A lot about Thanksgiving is nonnegotiable.

A lot about Thanksgiving is nonnegotiable. The bird must be brined/deep-fried/tofurkey. Stuffing must be from a box or from scratch, in the bird or not.

And then there's the whole to marshmallow or not to marshmallow dilemma, a sticky wicket if ever there was one.

Fortunately, when it comes to what wine to serve with all that tradition, the rules are much more flexible. Sure, pinot noir is a classic match for poultry, but this year why not think a little farther afield?

Venture Into Viognier

Pronounced vee-ohn-YAY, this is a floral white wine that is originally French but was brought to America in the 1970s, where it flourished. So, a California viognier might be one way to bring an American wine to this most American of feasts, says master sommelier Gilles de Chambure, director of wine education at the Meadowood resort in the Napa Valley.

"It's full-bodied and rich so it goes with the texture of the meat," he said. "It has a nuttiness as well that goes very well with the stuffing and has enough sweetness that it can bridge all the way to dessert and pumpkin pie."

Aim For Argentina

Keeping things American, but in the southern half of the continent, Argentina is a good choice for reasonably priced wines, always a consideration when you have a crowd. That country's malbecs are very popular right now, and there are a number of good ones in the $10 range and even cheaper.

Another option is torrontes, the white wine of Argentina.

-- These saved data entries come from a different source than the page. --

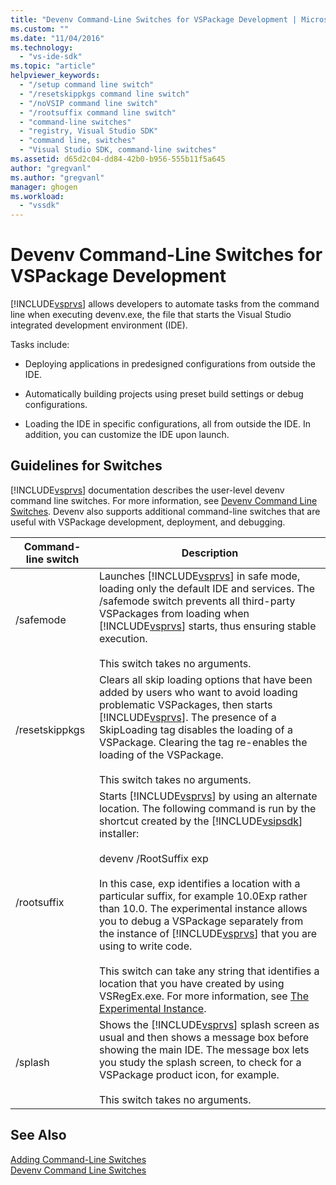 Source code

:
 ```yaml
---
title: "Devenv Command-Line Switches for VSPackage Development | Microsoft Docs"
ms.custom: ""
ms.date: "11/04/2016"
ms.technology: 
  - "vs-ide-sdk"
ms.topic: "article"
helpviewer_keywords: 
  - "/setup command line switch"
  - "/resetskippkgs command line switch"
  - "/noVSIP command line switch"
  - "/rootsuffix command line switch"
  - "command-line switches"
  - "registry, Visual Studio SDK"
  - "command line, switches"
  - "Visual Studio SDK, command-line switches"
ms.assetid: d65d2c04-dd84-42b0-b956-555b11f5a645
author: "gregvanl"
ms.author: "gregvanl"
manager: ghogen
ms.workload: 
  - "vssdk"
---
```

# Devenv Command-Line Switches for VSPackage Development
[!INCLUDE[vsprvs](../code-quality/includes/vsprvs_md.md)] allows developers to automate tasks from the command line when executing devenv.exe, the file that starts the Visual Studio integrated development environment (IDE).  
  
 Tasks include:  
  
-   Deploying applications in predesigned configurations from outside the IDE.  
  
-   Automatically building projects using preset build settings or debug configurations.  
  
-   Loading the IDE in specific configurations, all from outside the IDE. In addition, you can customize the IDE upon launch.  
  
## Guidelines for Switches  
 [!INCLUDE[vsprvs](../code-quality/includes/vsprvs_md.md)] documentation describes the user-level devenv command line switches. For more information, see [Devenv Command Line Switches](../ide/reference/devenv-command-line-switches.md). Devenv also supports additional command-line switches that are useful with VSPackage development, deployment, and debugging.  
  
|Command-line switch|Description|  
|--------------------------|-----------------|  
|/safemode|Launches [!INCLUDE[vsprvs](../code-quality/includes/vsprvs_md.md)] in safe mode, loading only the default IDE and services. The /safemode switch prevents all third-party VSPackages from loading when [!INCLUDE[vsprvs](../code-quality/includes/vsprvs_md.md)] starts, thus ensuring stable execution.<br /><br /> This switch takes no arguments.|  
|/resetskippkgs|Clears all skip loading options that have been added by users who want to avoid loading problematic VSPackages, then starts [!INCLUDE[vsprvs](../code-quality/includes/vsprvs_md.md)]. The presence of a SkipLoading tag disables the loading of a VSPackage. Clearing the tag re-enables the loading of the VSPackage.<br /><br /> This switch takes no arguments.|  
|/rootsuffix|Starts [!INCLUDE[vsprvs](../code-quality/includes/vsprvs_md.md)] by using an alternate location. The following command is run by the shortcut created by the [!INCLUDE[vsipsdk](../extensibility/includes/vsipsdk_md.md)] installer:<br /><br /> devenv /RootSuffix exp<br /><br /> In this case, exp identifies a location with a particular suffix, for example 10.0Exp rather than 10.0. The experimental instance allows you to debug a VSPackage separately from the instance of [!INCLUDE[vsprvs](../code-quality/includes/vsprvs_md.md)] that you are using to write code.<br /><br /> This switch can take any string that identifies a location that you have created by using VSRegEx.exe. For more information, see [The Experimental Instance](../extensibility/the-experimental-instance.md).|  
|/splash|Shows the [!INCLUDE[vsprvs](../code-quality/includes/vsprvs_md.md)] splash screen as usual and then shows a message box before showing the main IDE. The message box lets you study the splash screen, to check for a VSPackage product icon, for example.<br /><br /> This switch takes no arguments.|  
  
## See Also  
 [Adding Command-Line Switches](../extensibility/adding-command-line-switches.md)   
 [Devenv Command Line Switches](../ide/reference/devenv-command-line-switches.md)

"It's a really fun idea," says Richard Betts, a New York master sommelier and negociant — someone who buys wine in the bulk market, then blends and bottles it — who also makes wine under his own label, CC Wines. "Thanksgiving is obviously about wanting to put food on the table and sometimes you need a little bit of richness in your wine to match that."

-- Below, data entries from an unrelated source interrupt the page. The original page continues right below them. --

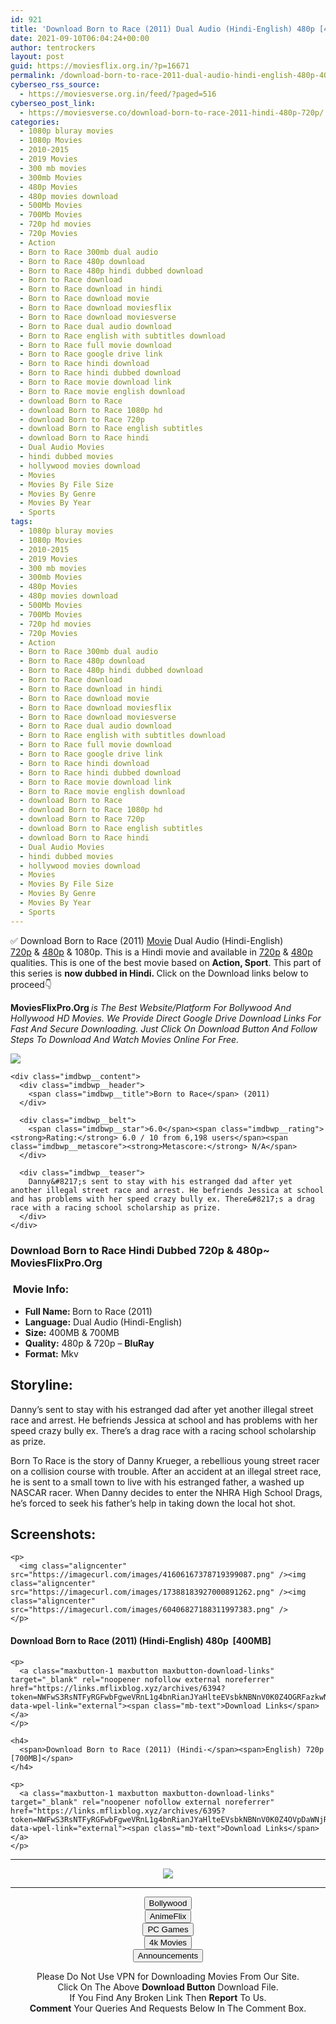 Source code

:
 ```yaml
---
id: 921
title: 'Download Born to Race (2011) Dual Audio (Hindi-English) 480p [400MB] || 720p [700MB]'
date: 2021-09-10T06:04:24+00:00
author: tentrockers
layout: post
guid: https://moviesflix.org.in/?p=16671
permalink: /download-born-to-race-2011-dual-audio-hindi-english-480p-400mb-720p-700mb/
cyberseo_rss_source:
  - https://moviesverse.org.in/feed/?paged=516
cyberseo_post_link:
  - https://moviesverse.co/download-born-to-race-2011-hindi-480p-720p/
categories:
  - 1080p bluray movies
  - 1080p Movies
  - 2010-2015
  - 2019 Movies
  - 300 mb movies
  - 300mb Movies
  - 480p Movies
  - 480p movies download
  - 500Mb Movies
  - 700Mb Movies
  - 720p hd movies
  - 720p Movies
  - Action
  - Born to Race 300mb dual audio
  - Born to Race 480p download
  - Born to Race 480p hindi dubbed download
  - Born to Race download
  - Born to Race download in hindi
  - Born to Race download movie
  - Born to Race download moviesflix
  - Born to Race download moviesverse
  - Born to Race dual audio download
  - Born to Race english with subtitles download
  - Born to Race full movie download
  - Born to Race google drive link
  - Born to Race hindi download
  - Born to Race hindi dubbed download
  - Born to Race movie download link
  - Born to Race movie english download
  - download Born to Race
  - download Born to Race 1080p hd
  - download Born to Race 720p
  - download Born to Race english subtitles
  - download Born to Race hindi
  - Dual Audio Movies
  - hindi dubbed movies
  - hollywood movies download
  - Movies
  - Movies By File Size
  - Movies By Genre
  - Movies By Year
  - Sports
tags:
  - 1080p bluray movies
  - 1080p Movies
  - 2010-2015
  - 2019 Movies
  - 300 mb movies
  - 300mb Movies
  - 480p Movies
  - 480p movies download
  - 500Mb Movies
  - 700Mb Movies
  - 720p hd movies
  - 720p Movies
  - Action
  - Born to Race 300mb dual audio
  - Born to Race 480p download
  - Born to Race 480p hindi dubbed download
  - Born to Race download
  - Born to Race download in hindi
  - Born to Race download movie
  - Born to Race download moviesflix
  - Born to Race download moviesverse
  - Born to Race dual audio download
  - Born to Race english with subtitles download
  - Born to Race full movie download
  - Born to Race google drive link
  - Born to Race hindi download
  - Born to Race hindi dubbed download
  - Born to Race movie download link
  - Born to Race movie english download
  - download Born to Race
  - download Born to Race 1080p hd
  - download Born to Race 720p
  - download Born to Race english subtitles
  - download Born to Race hindi
  - Dual Audio Movies
  - hindi dubbed movies
  - hollywood movies download
  - Movies
  - Movies By File Size
  - Movies By Genre
  - Movies By Year
  - Sports
---
```

<div class="thecontent clearfix">
  <p>
    ✅ Download Born to Race (2011) <a href="https://moviesverse.co/category/movies/" data-wpel-link="internal">Movie</a> Dual Audio (Hindi-English) <a href="https://moviesverse.co/720p-movies/" data-wpel-link="internal">720p</a>&nbsp;&&nbsp;<a href="https://moviesverse.co/480p-movies/" data-wpel-link="internal">480p</a> & 1080p. This is a Hindi movie and available in <a href="https://moviesverse.co/720p-movies/" data-wpel-link="internal">720p</a>&nbsp;&&nbsp;<a href="https://moviesverse.co/480p-movies/" data-wpel-link="internal">480p</a> qualities. This is one of the best movie based on <strong>Action, Sport</strong>. This part of this series is <strong>now dubbed in <span>Hindi.&nbsp;</span></strong><span>Click on the Download links below to proceed👇</span>
  </p>
  
  <p>
    <strong><span>MoviesFlixPro.Org&nbsp;</span></strong><em>is The Best Website/Platform For Bollywood And Hollywood HD Movies. We Provide Direct Google Drive Download Links For Fast And Secure Downloading. Just Click On Download Button And Follow Steps To&nbsp;Download And Watch Movies Online For Free.</em>
  </p>
  
  <div class="imdbwp imdbwp--movie dark">
    <div class="imdbwp__thumb">
      <a class="imdbwp__link" target="_blank" title="Born to Race" href="https://www.imdb.com/title/tt1781781/" rel="nofollow external noopener noreferrer" data-wpel-link="external"><img class="imdbwp__img" src="https://m.media-amazon.com/images/M/MV5BMTcwNTU5NDk5N15BMl5BanBnXkFtZTgwMDQ5MTUzMTE@._V1_SX300.jpg" /></a>
    </div>
    
    <div class="imdbwp__content">
      <div class="imdbwp__header">
        <span class="imdbwp__title">Born to Race</span> (2011)
      </div>
      
      <div class="imdbwp__belt">
        <span class="imdbwp__star">6.0</span><span class="imdbwp__rating"><strong>Rating:</strong> 6.0 / 10 from 6,198 users</span><span class="imdbwp__metascore"><strong>Metascore:</strong> N/A</span>
      </div>
      
      <div class="imdbwp__teaser">
        Danny&#8217;s sent to stay with his estranged dad after yet another illegal street race and arrest. He befriends Jessica at school and has problems with her speed crazy bully ex. There&#8217;s a drag race with a racing school scholarship as prize.
      </div>
    </div>
  </div>
  
  <h3>
    <span>Download Born to Race Hindi Dubbed 720p & 480p~ MoviesFlixPro.Org</span>
  </h3>
  
  <h3>
    <span>&nbsp;Movie Info:&nbsp;</span>
  </h3>
  
  <ul>
    <li>
      <strong>Full Name: </strong>Born to Race (2011)
    </li>
    <li>
      <strong>Language:</strong> Dual Audio (Hindi-English)
    </li>
    <li>
      <strong>Size:</strong> 400MB & 700MB
    </li>
    <li>
      <strong>Quality:</strong> 480p & 720p – <span><strong>BluRay</strong></span>
    </li>
    <li>
      <strong>Format:</strong>&nbsp;Mkv
    </li>
  </ul>
  
  <h2>
    <span>Storyline:</span>
  </h2>
  
  <p>
    Danny’s sent to stay with his estranged dad after yet another illegal street race and arrest. He befriends Jessica at school and has problems with her speed crazy bully ex. There’s a drag race with a racing school scholarship as prize.
  </p>
  
  <div>
    Born To Race is the story of Danny Krueger, a rebellious young street racer on a collision course with trouble. After an accident at an illegal street race, he is sent to a small town to live with his estranged father, a washed up NASCAR racer. When Danny decides to enter the NHRA High School Drags, he’s forced to seek his father’s help in taking down the local hot shot.
  </div>
  
  <div class="summary_text">
    <h2>
      <span>Screenshots:</span>
    </h2>
    
    <p>
      <img class="aligncenter" src="https://imagecurl.com/images/41606167378719399087.png" /><img class="aligncenter" src="https://imagecurl.com/images/17388183927000891262.png" /><img class="aligncenter" src="https://imagecurl.com/images/60406827188311997383.png" />
    </p>
  </div>
  
  <div class="inline canwrap">
    <h4>
      <span>Download Born to Race (2011) (Hindi-English) </span><span>480p&nbsp; [400MB]</span>
    </h4>
    
    <p>
      <a class="maxbutton-1 maxbutton maxbutton-download-links" target="_blank" rel="noopener nofollow external noreferrer" href="https://links.mflixblog.xyz/archives/6394?token=NWFwS3RsNTFyRGFwbFgweVRnL1g4bnRianJYaHlteEVsbkNBNnV0K0Z4OGRFazkwNmVEdUpqZXlZVnYzcVJpag" data-wpel-link="external"><span class="mb-text">Download Links</span></a>
    </p>
    
    <h4>
      <span>Download Born to Race (2011) (Hindi-</span><span>English) 720p [700MB]</span>
    </h4>
    
    <p>
      <a class="maxbutton-1 maxbutton maxbutton-download-links" target="_blank" rel="noopener nofollow external noreferrer" href="https://links.mflixblog.xyz/archives/6395?token=NWFwS3RsNTFyRGFwbFgweVRnL1g4bnRianJYaHlteEVsbkNBNnV0K0Z4OVpDaWNjRXNUZWNCY3prNjBEdiszbQ" data-wpel-link="external"><span class="mb-text">Download Links</span></a>
    </p>
  </div>
</div>

<center>
  </p> 
  
  <hr />
  
  <p>
    <a href="http://gdrivepro.xyz/join.php" data-wpel-link="external" target="_blank" rel="nofollow external noopener noreferrer"><img src="https://i.imgur.com/FhMdWdW.png" /></a>
  </p>
  
  <hr />
  
  <p>
    <a href="https://dogemovies.xyz" target="_blank" data-wpel-link="external" rel="nofollow external noopener noreferrer"><button class="button button5">Bollywood</button></a><br /> <a href="https://animeflix.in" target="_blank" data-wpel-link="external" rel="nofollow external noopener noreferrer"><button class="button button5">AnimeFlix</button></a><br /> <a href="https://gamesflix.net/" target="_blank" data-wpel-link="external" rel="nofollow external noopener noreferrer"><button class="button button5">PC Games</button></a><br /> <a href="https://uhdmovies.in" target="_blank" data-wpel-link="external" rel="nofollow external noopener noreferrer"><button class="button button5">4k Movies</button></a><br /> <a href="https://moviesverse.co/announcements/" target="_blank" data-wpel-link="internal" rel="noopener"><button class="button button5">Announcements</button></a>
  </p>
  
  <div class="alert alert-danger">
    Please Do Not Use VPN for Downloading Movies From Our Site.
  </div>
  
  <div class="alert alert-success">
    Click On The Above <strong>Download Button</strong> Download File.
  </div>
  
  <div class="alert alert-warning">
    If You Find Any Broken Link Then <strong>Report</strong> To Us.
  </div>
  
  <div class="alert alert-info">
    <strong>Comment</strong> Your Queries And Requests Below In The Comment Box.
  </div>
  
  <p>
    </center>
  </p>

Floral and fruity but with a fresh bite of acidity, torrontes "brings the exuberance you need to go with things like pumpkin and stuffing and thyme," says Betts.

And as long as you're thinking white, a prosecco, the sparkling wine from Italy, is another light choice that won't put too big a bite on your wallet.

Zoom In On Zin

California wines can be pricey, but one grape that consistently offers good value is zinfandel.

"It's a California crowd pleaser, very accessible," says James Darden, wine director at celebrity chef Michael Chiarello's Bottega Napa Valley restaurant. When pairing wines, he likes to focus on the trimmings more than the turkey. Do you have a big, brothy gravy that requires a heartier wine? "I like my gravy to go with mashed potatoes and biscuits, so the heartier the better," says Darden, who makes his own wine with brother Daniel. Zins also have the richness to stand up to tart cranberry sauce, another piece of the Thanksgiving pairing equation.

Another red choice might be a tempranillo from Spain.

Go Mad For Madeira

When it comes to dessert one sweet wine to consider is Madeira, a fortified Portuguese wine made in the Madeira Islands. A favorite of the founding fathers, this was "the first 'cult' wine of America," says de Chambure, and was used to toast the signing of the Declaration of Independence.

Over the years, interest in the wine faltered and the emergence of some blends good for cooking only didn't helped Madeira's image. But there is good Madeira to be had, including some created by the Sonoma-based Rare Wine Co., says de Chambure.

"You're toasting a little history there," says de Chambure.